Your result should be every line of the records below that contains the word "based".

-- MATERIAL FOR THIS TASK follows --

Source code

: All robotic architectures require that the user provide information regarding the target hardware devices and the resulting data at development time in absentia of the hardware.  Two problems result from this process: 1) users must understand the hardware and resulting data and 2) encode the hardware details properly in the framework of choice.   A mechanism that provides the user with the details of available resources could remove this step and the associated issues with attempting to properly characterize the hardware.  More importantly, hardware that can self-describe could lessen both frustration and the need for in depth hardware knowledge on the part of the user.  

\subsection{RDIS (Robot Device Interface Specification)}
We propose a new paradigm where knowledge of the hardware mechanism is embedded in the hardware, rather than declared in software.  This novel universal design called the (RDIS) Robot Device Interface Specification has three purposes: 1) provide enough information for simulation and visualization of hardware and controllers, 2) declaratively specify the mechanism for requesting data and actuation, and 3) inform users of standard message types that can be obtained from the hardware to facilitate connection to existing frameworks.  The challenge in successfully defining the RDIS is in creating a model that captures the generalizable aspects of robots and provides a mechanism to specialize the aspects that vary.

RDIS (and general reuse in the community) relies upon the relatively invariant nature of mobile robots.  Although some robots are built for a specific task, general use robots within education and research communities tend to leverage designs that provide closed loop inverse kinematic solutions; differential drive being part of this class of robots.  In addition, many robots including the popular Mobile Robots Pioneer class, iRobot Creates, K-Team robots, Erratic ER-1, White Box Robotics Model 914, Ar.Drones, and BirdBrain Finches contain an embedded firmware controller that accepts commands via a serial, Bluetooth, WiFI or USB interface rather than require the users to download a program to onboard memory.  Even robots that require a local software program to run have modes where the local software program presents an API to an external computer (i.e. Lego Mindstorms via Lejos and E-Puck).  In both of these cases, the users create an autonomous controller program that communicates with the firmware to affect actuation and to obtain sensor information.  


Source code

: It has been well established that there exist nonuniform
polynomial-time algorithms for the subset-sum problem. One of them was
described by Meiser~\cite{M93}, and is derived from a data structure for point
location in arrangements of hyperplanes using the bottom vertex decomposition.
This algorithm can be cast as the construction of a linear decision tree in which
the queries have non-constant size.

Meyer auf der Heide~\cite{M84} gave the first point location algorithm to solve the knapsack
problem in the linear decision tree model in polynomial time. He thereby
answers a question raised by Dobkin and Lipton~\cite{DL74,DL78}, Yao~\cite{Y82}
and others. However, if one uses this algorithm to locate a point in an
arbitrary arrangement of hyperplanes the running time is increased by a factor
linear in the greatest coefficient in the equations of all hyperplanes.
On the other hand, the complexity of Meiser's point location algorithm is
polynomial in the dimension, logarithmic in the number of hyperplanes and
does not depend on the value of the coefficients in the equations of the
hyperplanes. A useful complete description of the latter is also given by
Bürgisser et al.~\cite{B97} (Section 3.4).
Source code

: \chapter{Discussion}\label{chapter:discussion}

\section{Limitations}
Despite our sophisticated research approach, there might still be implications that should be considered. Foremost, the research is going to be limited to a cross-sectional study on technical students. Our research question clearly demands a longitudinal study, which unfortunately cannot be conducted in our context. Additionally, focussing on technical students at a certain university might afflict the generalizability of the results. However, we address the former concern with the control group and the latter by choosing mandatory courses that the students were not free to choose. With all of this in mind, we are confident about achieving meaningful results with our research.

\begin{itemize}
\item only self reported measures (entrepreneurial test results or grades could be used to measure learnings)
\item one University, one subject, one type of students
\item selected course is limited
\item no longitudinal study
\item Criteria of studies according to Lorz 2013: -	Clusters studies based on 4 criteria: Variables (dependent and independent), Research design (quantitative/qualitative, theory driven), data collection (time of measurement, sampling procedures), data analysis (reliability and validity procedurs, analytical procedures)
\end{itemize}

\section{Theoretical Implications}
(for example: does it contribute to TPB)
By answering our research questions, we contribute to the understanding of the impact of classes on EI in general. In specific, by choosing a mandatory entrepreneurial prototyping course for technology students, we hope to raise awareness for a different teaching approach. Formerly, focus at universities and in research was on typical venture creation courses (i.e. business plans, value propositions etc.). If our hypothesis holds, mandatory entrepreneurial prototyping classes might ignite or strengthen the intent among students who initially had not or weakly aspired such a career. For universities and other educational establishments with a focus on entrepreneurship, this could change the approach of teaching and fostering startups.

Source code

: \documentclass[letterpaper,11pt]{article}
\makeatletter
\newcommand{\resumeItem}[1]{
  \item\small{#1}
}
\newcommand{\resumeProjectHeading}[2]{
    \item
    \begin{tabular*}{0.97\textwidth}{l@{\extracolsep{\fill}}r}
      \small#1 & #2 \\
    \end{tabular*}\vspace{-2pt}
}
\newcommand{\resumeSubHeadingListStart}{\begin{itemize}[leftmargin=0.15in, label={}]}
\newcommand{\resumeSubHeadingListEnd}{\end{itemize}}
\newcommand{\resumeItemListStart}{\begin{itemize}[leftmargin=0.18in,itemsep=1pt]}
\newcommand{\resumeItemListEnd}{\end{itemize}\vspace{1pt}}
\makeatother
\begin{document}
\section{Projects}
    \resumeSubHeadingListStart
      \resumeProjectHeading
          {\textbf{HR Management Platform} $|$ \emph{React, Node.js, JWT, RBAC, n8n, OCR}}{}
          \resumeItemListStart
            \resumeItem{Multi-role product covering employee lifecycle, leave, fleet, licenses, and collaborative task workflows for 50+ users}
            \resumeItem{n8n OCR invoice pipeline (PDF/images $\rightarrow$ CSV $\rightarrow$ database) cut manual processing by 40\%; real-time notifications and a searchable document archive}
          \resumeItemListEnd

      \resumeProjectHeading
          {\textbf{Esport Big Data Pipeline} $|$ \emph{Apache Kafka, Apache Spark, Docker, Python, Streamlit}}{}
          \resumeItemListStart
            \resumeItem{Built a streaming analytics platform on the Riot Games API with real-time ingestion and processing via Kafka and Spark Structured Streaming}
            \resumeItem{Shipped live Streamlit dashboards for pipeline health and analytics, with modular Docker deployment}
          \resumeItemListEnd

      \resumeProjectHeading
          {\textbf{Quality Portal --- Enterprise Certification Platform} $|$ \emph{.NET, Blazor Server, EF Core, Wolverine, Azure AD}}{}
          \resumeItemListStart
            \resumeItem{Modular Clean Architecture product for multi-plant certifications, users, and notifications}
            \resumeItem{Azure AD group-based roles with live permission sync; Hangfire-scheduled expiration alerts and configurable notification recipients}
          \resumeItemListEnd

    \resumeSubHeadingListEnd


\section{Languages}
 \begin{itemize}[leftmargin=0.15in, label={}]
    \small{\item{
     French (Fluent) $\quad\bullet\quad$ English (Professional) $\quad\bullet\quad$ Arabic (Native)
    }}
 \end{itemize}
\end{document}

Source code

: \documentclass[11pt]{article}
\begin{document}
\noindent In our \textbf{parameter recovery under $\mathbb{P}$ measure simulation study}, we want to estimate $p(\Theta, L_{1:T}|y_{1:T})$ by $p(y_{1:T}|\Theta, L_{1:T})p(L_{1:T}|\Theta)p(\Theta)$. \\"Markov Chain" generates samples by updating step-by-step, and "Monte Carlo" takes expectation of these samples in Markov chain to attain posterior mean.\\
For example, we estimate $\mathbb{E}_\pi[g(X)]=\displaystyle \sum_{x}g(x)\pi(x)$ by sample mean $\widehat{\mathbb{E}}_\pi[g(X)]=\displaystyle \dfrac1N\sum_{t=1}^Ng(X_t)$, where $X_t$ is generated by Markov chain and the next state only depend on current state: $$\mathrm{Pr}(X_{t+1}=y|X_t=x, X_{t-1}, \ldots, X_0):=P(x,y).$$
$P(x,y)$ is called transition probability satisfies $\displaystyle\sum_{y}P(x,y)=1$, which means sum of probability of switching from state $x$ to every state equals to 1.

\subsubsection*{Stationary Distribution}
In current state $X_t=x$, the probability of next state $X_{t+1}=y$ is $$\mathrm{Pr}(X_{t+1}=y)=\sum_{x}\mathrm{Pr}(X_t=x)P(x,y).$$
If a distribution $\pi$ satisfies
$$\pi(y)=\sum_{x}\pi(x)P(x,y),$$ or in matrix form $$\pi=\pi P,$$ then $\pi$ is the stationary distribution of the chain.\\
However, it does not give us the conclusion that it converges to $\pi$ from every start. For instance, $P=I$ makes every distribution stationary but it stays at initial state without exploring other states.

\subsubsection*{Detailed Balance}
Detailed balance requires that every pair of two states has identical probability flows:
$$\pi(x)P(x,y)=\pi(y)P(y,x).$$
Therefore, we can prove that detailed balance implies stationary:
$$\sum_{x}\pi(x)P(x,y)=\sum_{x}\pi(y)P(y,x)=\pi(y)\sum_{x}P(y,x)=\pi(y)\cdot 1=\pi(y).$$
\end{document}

-- MATERIAL FOR THIS TASK concluded --

> _RESPONSE AREA_
\item Criteria of studies according to Lorz 2013: -	Clusters studies based on 4 criteria: Variables (dependent and independent), Research design (quantitative/qualitative, theory driven), data collection (time of measurement, sampling procedures), data analysis (reliability and validity procedurs, analytical procedures)
            \resumeItem{Azure AD group-based roles with live permission sync; Hangfire-scheduled expiration alerts and configurable notification recipients}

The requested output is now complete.